La rigueur, la difficulté, le travail… Ce sont des termes qui reviennent beaucoup dans votre livre et dans vos interviews. C’est propre au haut-niveau ou à ce qui vous a permis de l’atteindre ?
Les deux. Je n’étais pas doué. Je ne maîtrisais pas parfaitement mon corps, je n’avais pas de souplesse naturelle. J’ai dû travailler pour pouvoir atteindre le haut niveau. C’est mon tempérament, j’aime ça. C’est un peu la rédemption par l’effort. Le travail est la valeur dominante et la première des valeurs. C’est encore plus vrai pour moi, n’ayant pas de facilité particulière. J’ai toujours essayé de compenser par le travail. C’est devenu mon arme…
 
Quel regard porte un laborieux face à ceux qui ont du talent et de la magie dès l’instant où ils touchent un ballon ?
Ceux qui ont du talent ne sont pas exemptés de travail. Ils ont d’ailleurs encore plus de devoir que les autres, parce qu’ils ont justement du talent. Pour être meilleur et faire partie des meilleurs, ils doivent nécessairement travailler. Il ne faut pas croire que c’est facile, juste parce qu’on a du talent. Avoir un capital de base, aller plus vite, être plus fort, nécessite forcement d’optimiser toutes ses qualités. Sans travail, elles n’ont aucune valeur.
 
On dit que les nouvelles générations perdent ce goût de l’effort. C’est aussi valable dans le monde du sport, et notamment du handball, que vous continuez de fréquenter ?
Non, je ne pense pas. En tout cas, je pense que le sport n’est pas significatif de l’état actuel de la société. On parle de gens qui ne sont pas dans la norme donc il est difficile de pouvoir considérer les sportifs comme des personnes représentatives de leur génération. Alors oui, ils ont les mêmes codes et utilisent les réseaux sociaux, parce qu’ils aiment que ça aille vite. Mais ils ont plus d’envie, plus de caractère, plus de motivation et sont capables de plus travailler que les autres. C’est le bon côté du sport, il met les gens à égalité. C’est celui qui a le plus envie de réussir qui s’illustre.
 
Avec le recul, vous avez le sentiment d’avoir construit quelque chose d’immense. La réussite du handball français prend racine dans votre génération, non ?
On pourrait penser que oui, mais pas du tout (rire). Je n’ai pas le sentiment d’avoir été précurseur car la première médaille du handball français, celle qui grave dans le marbre la dynamique de victoire dont on profite encore aujourd’hui, c’est Barcelone, 1992 (médaille de bronze aux Jeux Olympiques). Et je n’y suis pas.

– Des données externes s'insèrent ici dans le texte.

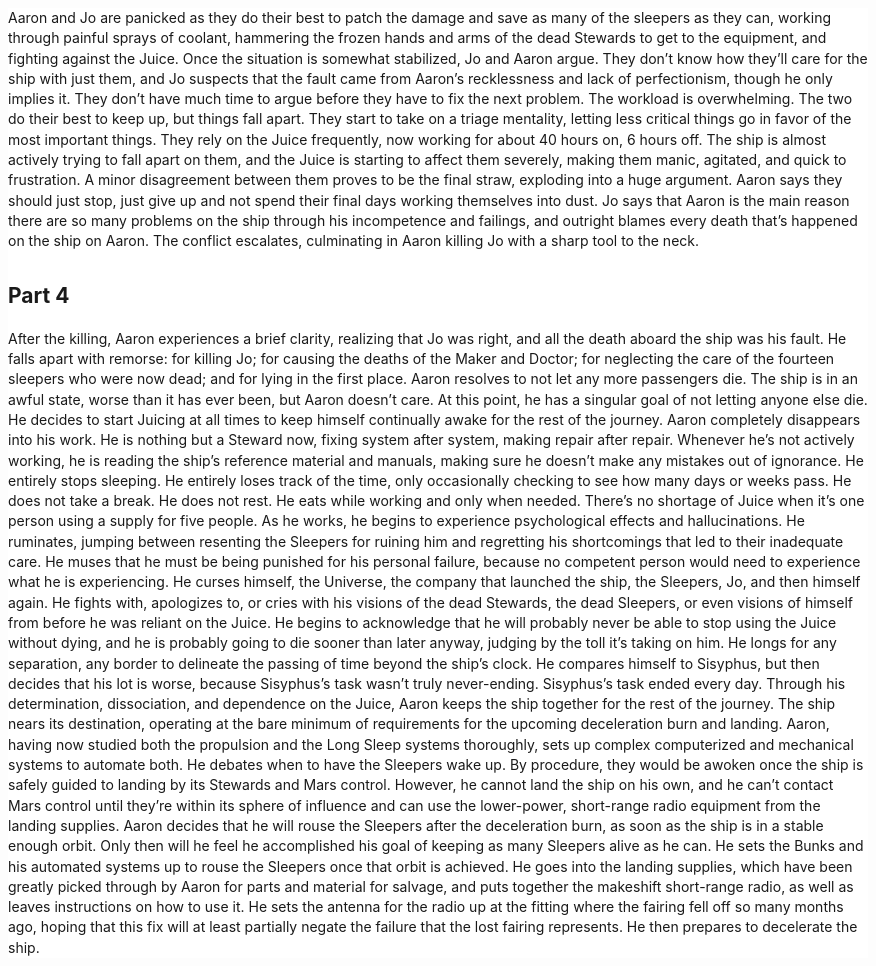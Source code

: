 Aaron and Jo are panicked as they do their best to patch the damage and save as many of the sleepers as they can, working through painful sprays of coolant, hammering the frozen hands and arms of the dead Stewards to get to the equipment, and fighting against the Juice. Once the situation is somewhat stabilized, Jo and Aaron argue. They don’t know how they’ll care for the ship with just them, and Jo suspects that the fault came from Aaron’s recklessness and lack of perfectionism, though he only implies it. They don’t have much time to argue before they have to fix the next problem.
The workload is overwhelming. The two do their best to keep up, but things fall apart. They start to take on a triage mentality, letting less critical things go in favor of the most important things. They rely on the Juice frequently, now working for about 40 hours on, 6 hours off. The ship is almost actively trying to fall apart on them, and the Juice is starting to affect them severely, making them manic, agitated, and quick to frustration.
A minor disagreement between them proves to be the final straw, exploding into a huge argument. Aaron says they should just stop, just give up and not spend their final days working themselves into dust. Jo says that Aaron is the main reason there are so many problems on the ship through his incompetence and failings, and outright blames every death that’s happened on the ship on Aaron. The conflict escalates, culminating in Aaron killing Jo with a sharp tool to the neck.
## Part 4
After the killing, Aaron experiences a brief clarity, realizing that Jo was right, and all the death aboard the ship was his fault. He falls apart with remorse: for killing Jo; for causing the deaths of the Maker and Doctor; for neglecting the care of the fourteen sleepers who were now dead; and for lying in the first place.
Aaron resolves to not let any more passengers die. The ship is in an awful state, worse than it has ever been, but Aaron doesn’t care. At this point, he has a singular goal of not letting anyone else die. He decides to start Juicing at all times to keep himself continually awake for the rest of the journey.
Aaron completely disappears into his work. He is nothing but a Steward now, fixing system after system, making repair after repair. Whenever he’s not actively working, he is reading the ship’s reference material and manuals, making sure he doesn’t make any mistakes out of ignorance. He entirely stops sleeping. He entirely loses track of the time, only occasionally checking to see how many days or weeks pass. He does not take a break. He does not rest. He eats while working and only when needed. There’s no shortage of Juice when it’s one person using a supply for five people.
As he works, he begins to experience psychological effects and hallucinations. He ruminates, jumping between resenting the Sleepers for ruining him and regretting his shortcomings that led to their inadequate care. He muses that he must be being punished for his personal failure, because no competent person would need to experience what he is experiencing. He curses himself, the Universe, the company that launched the ship, the Sleepers, Jo, and then himself again. He fights with, apologizes to, or cries with his visions of the dead Stewards, the dead Sleepers, or even visions of himself from before he was reliant on the Juice. He begins to acknowledge that he will probably never be able to stop using the Juice without dying, and he is probably going to die sooner than later anyway, judging by the toll it’s taking on him. He longs for any separation, any border to delineate the passing of time beyond the ship’s clock.
He compares himself to Sisyphus, but then decides that his lot is worse, because Sisyphus’s task wasn’t truly never-ending. Sisyphus’s task ended every day.
Through his determination, dissociation, and dependence on the Juice, Aaron keeps the ship together for the rest of the journey. The ship nears its destination, operating at the bare minimum of requirements for the upcoming deceleration burn and landing. Aaron, having now studied both the propulsion and the Long Sleep systems thoroughly, sets up complex computerized and mechanical systems to automate both. He debates when to have the Sleepers wake up. By procedure, they would be awoken once the ship is safely guided to landing by its Stewards and Mars control. However, he cannot land the ship on his own, and he can’t contact Mars control until they’re within its sphere of influence and can use the lower-power, short-range radio equipment from the landing supplies.
Aaron decides that he will rouse the Sleepers after the deceleration burn, as soon as the ship is in a stable enough orbit. Only then will he feel he accomplished his goal of keeping as many Sleepers alive as he can. He sets the Bunks and his automated systems up to rouse the Sleepers once that orbit is achieved. He goes into the landing supplies, which have been greatly picked through by Aaron for parts and material for salvage, and puts together the makeshift short-range radio, as well as leaves instructions on how to use it. He sets the antenna for the radio up at the fitting where the fairing fell off so many months ago, hoping that this fix will at least partially negate the failure that the lost fairing represents. He then prepares to decelerate the ship.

« Nedim Remili peut être le nouveau leader du handball français »

Mais vous ne pouvez pas nier votre rôle dans la poursuite des fondations de ce qui a suivi, dans la transmission de ces choses qui permettent encore aujourd’hui aux Bleus d’être quasiment invincibles depuis 20 ans ?
Dans le sens où j’ai pu participer à cette transmission, ça, oui. Cultiver et entretenir ce qui est né à Barcelone, oui. C’est d’ailleurs ce qui fait la force du handball tricolore : la transmission. Désormais, quand un joueur arrive en équipe de France, il sait qu’il a l’opportunité de porter un maillot qui a brillé, avec des étoiles dessus et il y a systématiquement des coéquipiers plus matures, plus expérimentés, qui sont là pour lui rappeler. Des exemples vivants qui incarnent la force de cette transmission.
 
Chaque génération, justement, est portée par un leader. Jackson Richardson, Nikola Karabatic en sont les deux plus grands exemples. Le leader de demain, on le connait ? Nedim Remili ?
Oui, Nedim est peut-être ce type de joueur. Pour ça, il faut qu’il continue de mûrir, de grandir. Il est jeune, même s’il a déjà été champion du monde et fait partie des plus belles équipes types des championnats auxquels il a participé. Il a le profil du joueur qui prend bien la lumière, capable d’être performant individuellement et de toujours apporter au collectif. Dika Mem aussi pourrait être ce type de leader. Il est plus taiseux mais il reste hyper performant. De toutes les façons, avec la génération 1996-1997 que l’on a, on peut se dire que le handball français a encore de beaux jours devant lui…
 
Le sport continue d’animer votre quotidien dans des fonctions de Manager Général du PSG. Vous n’imaginez pas une vie sans handball, sans sport ?
Bah si (Rire) ! Si, parce que ça fait 35 ans que je suis dans le handball, que je ne vis que dans ce monde-là. Forcément, je me demande si je suis capable de réussir ailleurs. Mais il y a une partie de moi qui reste persuadée de ne pas avoir achevé ma mission dans le hand. Je n’ai pas encore fait le tour, j’ai encore des choses à donner. Quand le moment sera venu, le milieu de l’entreprise, sans secteur particulier, me séduit. Tant que je suis dans la gestion humaine, ça me plaît (sourire).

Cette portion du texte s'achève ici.